* Task instructions
Say how many lines of the entries below include "there", giving nothing but that number.

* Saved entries

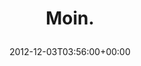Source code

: ---
retweeted: false
source: <a href="http://janetter.net/" rel="nofollow">Janetter</a>
entities:
  hashtags: []
  symbols: []
  user_mentions: []
  urls: []
display_text_range:
- '0'
- '5'
favorite_count: '0'
id_str: '275448273853116416'
truncated: false
retweet_count: '0'
id: '275448273853116416'
created_at: Mon Dec 03 03:56:00 +0000 2012
favorited: false
full_text: Moin.
lang: fr
tags:
- pesos/twitter
date: '2012-12-03T03:56:00+00:00'
src: https://twitter.com/bascht/status/275448273853116416
original_url: https://twitter.com/bascht/status/275448273853116416
type: twitter_tweet
text: Moin.
title: 'Moin.

  '

---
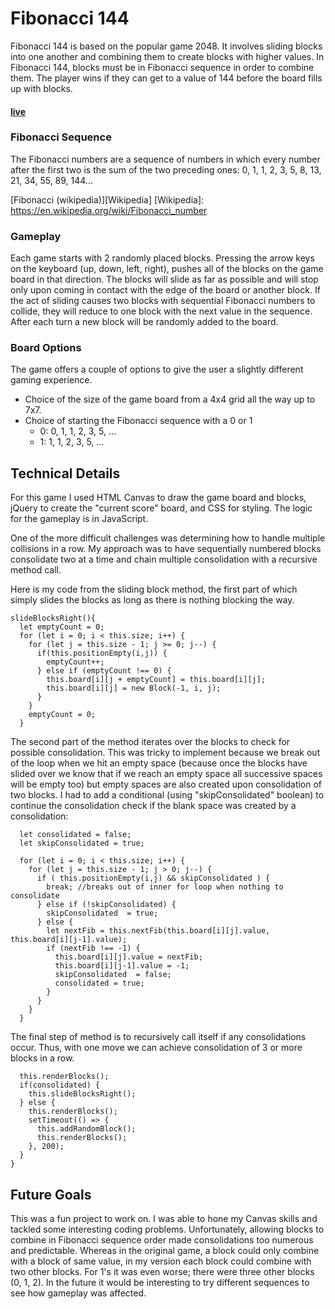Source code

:# Fibonacci 144

Fibonacci 144 is based on the popular game 2048. It involves sliding blocks into one another and combining them to create blocks with higher values. In Fibonacci 144, blocks must be in Fibonacci sequence in order to combine them. The player wins if they can get to a value of 144 before the board fills up with blocks.
#### [live][live]
[live]: https://delisauce.github.io/Fibonacci_144/

### Fibonacci Sequence
The Fibonacci numbers are a sequence of numbers in which every number after the first two is the sum of the two preceding ones:
0, 1, 1, 2, 3, 5, 8, 13, 21, 34, 55, 89, 144...

[Fibonacci (wikipedia)][Wikipedia]
[Wikipedia]: https://en.wikipedia.org/wiki/Fibonacci_number


### Gameplay
Each game starts with 2 randomly placed blocks. Pressing the arrow keys on the keyboard (up, down, left, right), pushes all of the blocks on the game board in that direction. The blocks will slide as far as possible and will stop only upon coming in contact with the edge of the board or another block. If the act of sliding causes two blocks with sequential Fibonacci numbers to collide, they will reduce to one block with the next value in the sequence. After each turn a new block will be randomly added to the board.

### Board Options
The game offers a couple of options to give the user a slightly different gaming experience.
* Choice of the size of the game board from a 4x4 grid all the way up to 7x7.
* Choice of starting the Fibonacci sequence with a 0 or 1
  * 0: 0, 1, 1, 2, 3, 5, ...
  * 1: 1, 1, 2, 3, 5, ...

## Technical Details
For this game I used HTML Canvas to draw the game board and blocks, jQuery to create the "current score" board, and CSS for styling. The logic for the gameplay is in JavaScript.

One of the more difficult challenges was determining how to handle multiple collisions in a row. My approach was to have sequentially numbered blocks consolidate two at a time and chain multiple consolidation with a recursive method call.

Here is my code from the sliding block method, the first part of which simply slides the blocks as long as there is nothing blocking the way.


    slideBlocksRight(){
      let emptyCount = 0;
      for (let i = 0; i < this.size; i++) {
        for (let j = this.size - 1; j >= 0; j--) {
          if(this.positionEmpty(i,j)) {
            emptyCount++;
          } else if (emptyCount !== 0) {
            this.board[i][j + emptyCount] = this.board[i][j];
            this.board[i][j] = new Block(-1, i, j);
          }
        }
        emptyCount = 0;
      }

The second part of the method iterates over the blocks to check for possible consolidation. This was tricky to implement because we break out of the loop when we hit an empty space (because once the blocks have slided over we know that if we reach an empty space all successive spaces will be empty too) but empty spaces are also created upon consolidation of two blocks. I had to add a conditional (using "skipConsolidated" boolean) to continue the consolidation check if the blank space was created by a consolidation:

      let consolidated = false;
      let skipConsolidated = true;

      for (let i = 0; i < this.size; i++) {
        for (let j = this.size - 1; j > 0; j--) {
          if ( this.positionEmpty(i,j) && skipConsolidated ) {
            break; //breaks out of inner for loop when nothing to consolidate
          } else if (!skipConsolidated) {
            skipConsolidated  = true;
          } else {
            let nextFib = this.nextFib(this.board[i][j].value, this.board[i][j-1].value);
            if (nextFib !== -1) {
              this.board[i][j].value = nextFib;
              this.board[i][j-1].value = -1;
              skipConsolidated  = false;
              consolidated = true;
            }
          }
        }
      }

The final step of method is to recursively call itself if any consolidations occur. Thus, with one move we can achieve consolidation of 3 or more blocks in a row.

      this.renderBlocks();
      if(consolidated) {
        this.slideBlocksRight();
      } else {
        this.renderBlocks();
        setTimeout(() => {
          this.addRandomBlock();
          this.renderBlocks();
        }, 200);
      }
    }


## Future Goals
This was a fun project to work on. I was able to hone my Canvas skills and tackled some interesting coding problems. Unfortunately, allowing blocks to combine in Fibonacci sequence order made consolidations too numerous and predictable. Whereas in the original game, a block could only combine with a block of same value, in my version each block could combine with two other blocks. For 1's it was even worse; there were three other blocks (0, 1, 2). In the future it would be interesting to try different sequences to see how gameplay was affected.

* Solution to the problem
2